In this article we discuss an research paper by (Ghosal et al, 2021) [1] named “CIDER: Commonsense Inference for Dialogue Explanation and Reasoning”.
Aim:
The authors have developed a database for conversation-based text understanding for two person conversations and a deep learning-based models have also been evaluated for performance for NLP tasks including inference, span detection and multiple-choice span detection.
My Analysis About Article:
The researchers had logically created a database of two-person conversation dialogues in which several key issues have been kept in mind. Firstly, the conversations were annotated by research students who were told to annotate the dialogues between entities in form of triplet of form: cause, action and impact.
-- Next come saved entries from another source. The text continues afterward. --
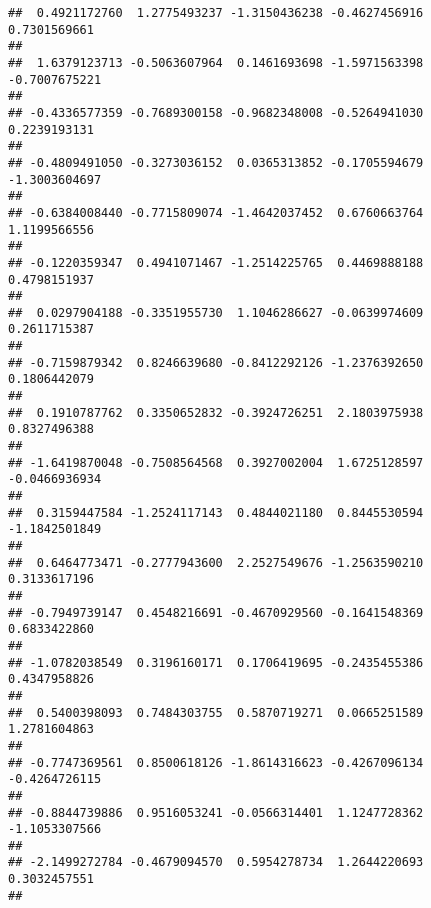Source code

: \documentclass[]{article}
\begin{document}
\begin{verbatim}
##  0.4921172760  1.2775493237 -1.3150436238 -0.4627456916  0.7301569661 
##                                                                       
##  1.6379123713 -0.5063607964  0.1461693698 -1.5971563398 -0.7007675221 
##                                                                       
## -0.4336577359 -0.7689300158 -0.9682348008 -0.5264941030  0.2239193131 
##                                                                       
## -0.4809491050 -0.3273036152  0.0365313852 -0.1705594679 -1.3003604697 
##                                                                       
## -0.6384008440 -0.7715809074 -1.4642037452  0.6760663764  1.1199566556 
##                                                                       
## -0.1220359347  0.4941071467 -1.2514225765  0.4469888188  0.4798151937 
##                                                                       
##  0.0297904188 -0.3351955730  1.1046286627 -0.0639974609  0.2611715387 
##                                                                       
## -0.7159879342  0.8246639680 -0.8412292126 -1.2376392650  0.1806442079 
##                                                                       
##  0.1910787762  0.3350652832 -0.3924726251  2.1803975938  0.8327496388 
##                                                                       
## -1.6419870048 -0.7508564568  0.3927002004  1.6725128597 -0.0466936934 
##                                                                       
##  0.3159447584 -1.2524117143  0.4844021180  0.8445530594 -1.1842501849 
##                                                                       
##  0.6464773471 -0.2777943600  2.2527549676 -1.2563590210  0.3133617196 
##                                                                       
## -0.7949739147  0.4548216691 -0.4670929560 -0.1641548369  0.6833422860 
##                                                                       
## -1.0782038549  0.3196160171  0.1706419695 -0.2435455386  0.4347958826 
##                                                                       
##  0.5400398093  0.7484303755  0.5870719271  0.0665251589  1.2781604863 
##                                                                       
## -0.7747369561  0.8500618126 -1.8614316623 -0.4267096134 -0.4264726115 
##                                                                       
## -0.8844739886  0.9516053241 -0.0566314401  1.1247728362 -1.1053307566 
##                                                                       
## -2.1499272784 -0.4679094570  0.5954278734  1.2644220693  0.3032457551 
##                                                                       

\end{verbatim}
\end{document}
The triplets can be present in a dialogue between two people in following two ways:
- Explicit Triplets- Which can be parsed by parser or basic NLP tools of language understanding.
- Implicit Triplets-These triplets have to be extracted using common-sense knowledge apart from dialogue understanding and sometimes may require several steps of intermediate triplet detection.
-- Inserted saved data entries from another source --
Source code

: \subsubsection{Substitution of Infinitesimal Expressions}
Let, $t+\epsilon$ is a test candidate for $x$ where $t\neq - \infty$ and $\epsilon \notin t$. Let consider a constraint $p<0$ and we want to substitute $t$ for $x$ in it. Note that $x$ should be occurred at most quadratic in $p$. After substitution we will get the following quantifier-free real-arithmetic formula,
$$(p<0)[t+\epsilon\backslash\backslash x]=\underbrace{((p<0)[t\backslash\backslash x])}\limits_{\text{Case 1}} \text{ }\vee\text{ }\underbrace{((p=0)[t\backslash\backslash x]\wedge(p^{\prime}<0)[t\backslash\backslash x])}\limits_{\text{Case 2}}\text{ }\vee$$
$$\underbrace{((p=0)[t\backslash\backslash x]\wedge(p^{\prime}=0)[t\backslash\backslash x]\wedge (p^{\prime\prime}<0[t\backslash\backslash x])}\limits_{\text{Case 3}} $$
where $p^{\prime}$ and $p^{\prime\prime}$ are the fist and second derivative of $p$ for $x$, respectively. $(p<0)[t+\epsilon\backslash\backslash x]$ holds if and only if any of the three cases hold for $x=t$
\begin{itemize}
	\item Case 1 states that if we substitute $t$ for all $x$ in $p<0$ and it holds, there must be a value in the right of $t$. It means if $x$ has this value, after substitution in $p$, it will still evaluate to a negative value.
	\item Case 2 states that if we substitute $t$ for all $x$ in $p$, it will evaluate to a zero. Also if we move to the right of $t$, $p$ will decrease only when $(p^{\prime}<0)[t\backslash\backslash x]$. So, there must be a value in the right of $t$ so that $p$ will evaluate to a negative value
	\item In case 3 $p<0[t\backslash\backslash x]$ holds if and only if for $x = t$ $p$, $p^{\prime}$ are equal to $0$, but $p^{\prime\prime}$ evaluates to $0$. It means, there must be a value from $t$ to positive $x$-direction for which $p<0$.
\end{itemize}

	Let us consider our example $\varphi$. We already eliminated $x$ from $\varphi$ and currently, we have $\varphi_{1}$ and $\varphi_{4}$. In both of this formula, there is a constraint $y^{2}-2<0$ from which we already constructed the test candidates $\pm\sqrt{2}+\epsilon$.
The annotations by the three research students were verified by each other and the best or majority votes were performed in case of any clashes in annotating a dialogue in form of triplets. There are various kinds of relation and causes that are studied.
Further, the datasets were tested on already developed models for the following tasks.
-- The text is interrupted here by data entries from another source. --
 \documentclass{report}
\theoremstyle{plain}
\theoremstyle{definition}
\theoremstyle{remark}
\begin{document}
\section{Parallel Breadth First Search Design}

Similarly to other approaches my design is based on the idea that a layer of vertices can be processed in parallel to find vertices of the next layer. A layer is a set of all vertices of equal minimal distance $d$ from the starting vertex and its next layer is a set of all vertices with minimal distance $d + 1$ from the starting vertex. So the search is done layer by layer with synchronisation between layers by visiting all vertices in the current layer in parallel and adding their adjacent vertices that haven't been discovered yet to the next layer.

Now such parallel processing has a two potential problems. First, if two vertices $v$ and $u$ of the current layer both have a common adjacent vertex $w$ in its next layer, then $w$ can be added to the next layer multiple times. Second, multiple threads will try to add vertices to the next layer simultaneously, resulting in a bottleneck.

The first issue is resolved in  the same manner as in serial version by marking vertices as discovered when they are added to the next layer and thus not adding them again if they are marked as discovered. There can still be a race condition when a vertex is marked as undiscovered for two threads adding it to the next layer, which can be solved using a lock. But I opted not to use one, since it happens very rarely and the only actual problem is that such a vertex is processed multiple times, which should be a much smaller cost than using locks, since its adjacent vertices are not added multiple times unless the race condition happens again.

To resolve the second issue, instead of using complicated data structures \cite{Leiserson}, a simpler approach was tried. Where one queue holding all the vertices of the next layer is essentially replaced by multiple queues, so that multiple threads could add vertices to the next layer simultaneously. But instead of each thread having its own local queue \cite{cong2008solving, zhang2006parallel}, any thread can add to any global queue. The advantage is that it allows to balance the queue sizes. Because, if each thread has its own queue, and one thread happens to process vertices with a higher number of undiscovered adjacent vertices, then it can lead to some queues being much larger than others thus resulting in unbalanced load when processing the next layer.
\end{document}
- Natural Language Inferencing or Textual Entailment task performed on DNLI dataset. If finds out if the conclusion is true or false given the dialogue.
- Span Generation: Finds out the conclusion part given the relation and premise.
- Multiple Step Span Generation: Same as span generation but here it is like a multiple choice question answering and one correct inference is to be selected.
My Comments:
Other such datasets viz. Concept, Glucose, Atomic have been recently been developed but neither this problem was covered fully in these datasets nor such annotated combinations for two-person dialogues especially for common-sense reasoning were there.
This is a great work in conversational analysis especially for implicit relations and can be further expanded.
References
Ghosal, D., Hong, P., Shen, S., Majumder, N., Mihalcea, R., & Poria, S. (2021). CIDER: Commonsense Inference for Dialogue Explanation and Reasoning. arXiv preprint arXiv:2106.00510.